- **WORK INSTRUCTION**
Every line from the one that contains "carboxylate head group" to the end of the material below should be output exactly, with both ends included and nothing else.

Start of PROVIDED ENTRIES

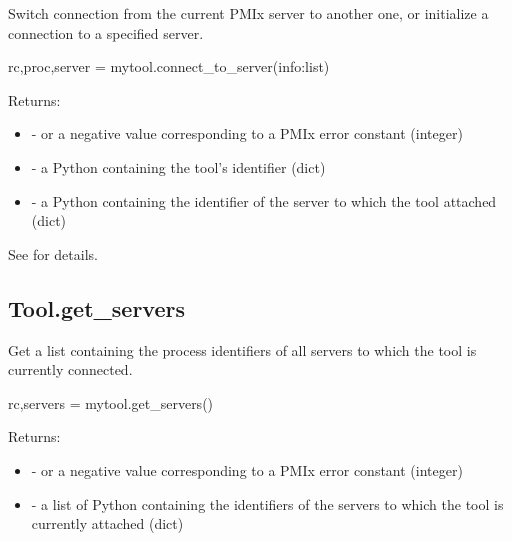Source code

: \summary
Switch connection from the current \ac{PMIx} server to another one, or initialize a connection to a specified server.


\format

\pyspecificstart
\begin{codepar}
rc,proc,server = mytool.connect_to_server(info:list)
\end{codepar}
\pyspecificend


\begin{arglist}
\end{arglist}

Returns:

\begin{itemize}
    \item {} -  or a negative value corresponding to a PMIx error constant (integer)
    \item {} - a Python  containing the tool's identifier (dict)
    \item {} - a Python  containing the identifier of the server to which the tool attached (dict)
\end{itemize}

See  for details.


\subsection{Tool.get_servers}

\summary
Get a list containing the  process identifiers of all servers to which the tool is currently connected.


\format

\pyspecificstart
\begin{codepar}
rc,servers = mytool.get_servers()
\end{codepar}
\pyspecificend

Returns:

\begin{itemize}
    \item {} -  or a negative value corresponding to a PMIx error constant (integer)
    \item {} - a list of Python  containing the identifiers of the servers to which the tool is currently attached (dict)
\end{itemize}

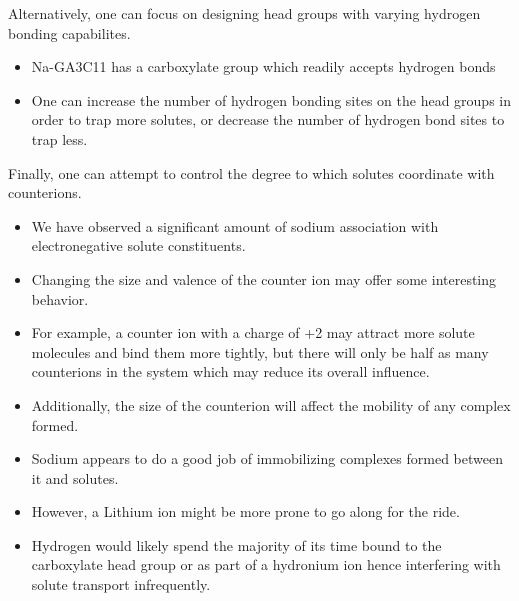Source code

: \documentclass{article}
\begin{document}
  Alternatively, one can focus on designing head groups with varying hydrogen 
  bonding capabilites.
  \begin{itemize}
    \item Na-GA3C11 has a carboxylate group which readily accepts hydrogen bonds
    \item One can increase the number of hydrogen bonding sites on the head groups
    in order to trap more solutes, or decrease the number of hydrogen bond sites
    to trap less.
  \end{itemize}
  
  Finally, one can attempt to control the degree to which solutes coordinate 
  with counterions.
  \begin{itemize}
    \item We have observed a significant amount of sodium association with 
    electronegative solute constituents.
    \item Changing the size and valence of the counter ion may offer some
    interesting behavior. 
    \item For example, a counter ion with a charge of +2 may attract more solute
    molecules and bind them more tightly, but there will only be half as many
    counterions in the system which may reduce its overall influence.
    \item Additionally, the size of the counterion will affect the mobility
    of any complex formed. 
    \item Sodium appears to do a good job of immobilizing complexes formed between
    it and solutes. 
    \item However, a Lithium ion might be more prone to go along for the ride.
    \item Hydrogen would likely spend the majority of its time bound to the 
    carboxylate head group or as part of a hydronium ion hence interfering with 
    solute transport infrequently.
  \end{itemize}
  
  
\end{document}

End of PROVIDED ENTRIES

- **SOLVED EXERCISE**
    carboxylate head group or as part of a hydronium ion hence interfering with 
    solute transport infrequently.
  \end{itemize}
  
  
\end{document}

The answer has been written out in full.